Methodology · · 7 min read
What Synthetic Research Actually Replaces — and What It Doesn't
Synthetic research is not a replacement for fielded studies. It is a different instrument, useful in different windows. The teams that get the most out of it are the ones who learn the difference fast.
The decisions traditional research can't reach in time
Most enterprise insights teams already have the research they need for the high-stakes, projectable reads — the launch trackers, the segmentation studies, the regulatory work. What they don't have is a way to test the messaging tweak, the payer objection, the field talk track on Tuesday and have an answer Wednesday morning.
That gap — the everyday decisions that fall between fielded studies — is where synthetic research compounds. It runs in hours, calibrated against the brand's own data, and it is built for iteration rather than projection.
Where synthetic research should not be allowed
Anything requiring statistical projection to a real population.

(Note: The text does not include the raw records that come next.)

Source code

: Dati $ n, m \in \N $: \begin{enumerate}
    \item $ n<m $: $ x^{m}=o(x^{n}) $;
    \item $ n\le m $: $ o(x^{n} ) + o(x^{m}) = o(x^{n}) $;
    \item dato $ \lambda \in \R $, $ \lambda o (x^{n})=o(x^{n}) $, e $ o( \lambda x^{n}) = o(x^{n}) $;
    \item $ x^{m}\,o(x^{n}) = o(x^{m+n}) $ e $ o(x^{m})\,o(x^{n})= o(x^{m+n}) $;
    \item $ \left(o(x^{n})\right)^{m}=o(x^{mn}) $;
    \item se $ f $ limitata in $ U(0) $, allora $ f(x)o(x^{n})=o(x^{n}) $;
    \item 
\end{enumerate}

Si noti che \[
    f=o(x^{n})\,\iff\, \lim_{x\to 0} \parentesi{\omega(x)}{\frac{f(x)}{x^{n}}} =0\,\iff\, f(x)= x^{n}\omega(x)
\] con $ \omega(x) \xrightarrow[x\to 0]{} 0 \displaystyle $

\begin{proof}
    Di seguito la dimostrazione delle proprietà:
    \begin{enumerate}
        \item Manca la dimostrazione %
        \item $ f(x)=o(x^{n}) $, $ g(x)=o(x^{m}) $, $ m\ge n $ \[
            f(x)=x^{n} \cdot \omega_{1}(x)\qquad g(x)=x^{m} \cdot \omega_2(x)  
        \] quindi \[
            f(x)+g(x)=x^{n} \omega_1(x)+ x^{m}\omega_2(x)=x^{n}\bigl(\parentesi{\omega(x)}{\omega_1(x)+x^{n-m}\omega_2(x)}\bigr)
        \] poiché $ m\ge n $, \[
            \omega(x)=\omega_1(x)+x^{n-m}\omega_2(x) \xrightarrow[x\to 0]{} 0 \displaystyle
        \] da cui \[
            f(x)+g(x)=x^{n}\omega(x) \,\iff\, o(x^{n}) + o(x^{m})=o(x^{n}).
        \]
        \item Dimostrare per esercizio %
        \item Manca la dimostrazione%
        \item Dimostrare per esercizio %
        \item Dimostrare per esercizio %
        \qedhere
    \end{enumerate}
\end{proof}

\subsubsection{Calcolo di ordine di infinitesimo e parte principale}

Anything going on a regulatory submission. Anything that depends on observing a behavior nobody has documented yet. Synthetic models cannot see what is not in the data they were grounded against.
We say this on every pilot scoping call. The customers who succeed with the platform are the ones who treat it as an extension of their research stack, not a substitute for it.
How to sequence both inside one workflow
Field the projectable study. Use the synthetic layer to iterate on the message, the objection map, the field talk track between waves. When the next wave reads out, recalibrate the synthetic models against the new data. The two layers feed each other.
The teams that adopt this pattern stop arguing about whether synthetic research is real research. They start arguing about which decisions belong in which layer — which is the conversation that actually moves the work forward.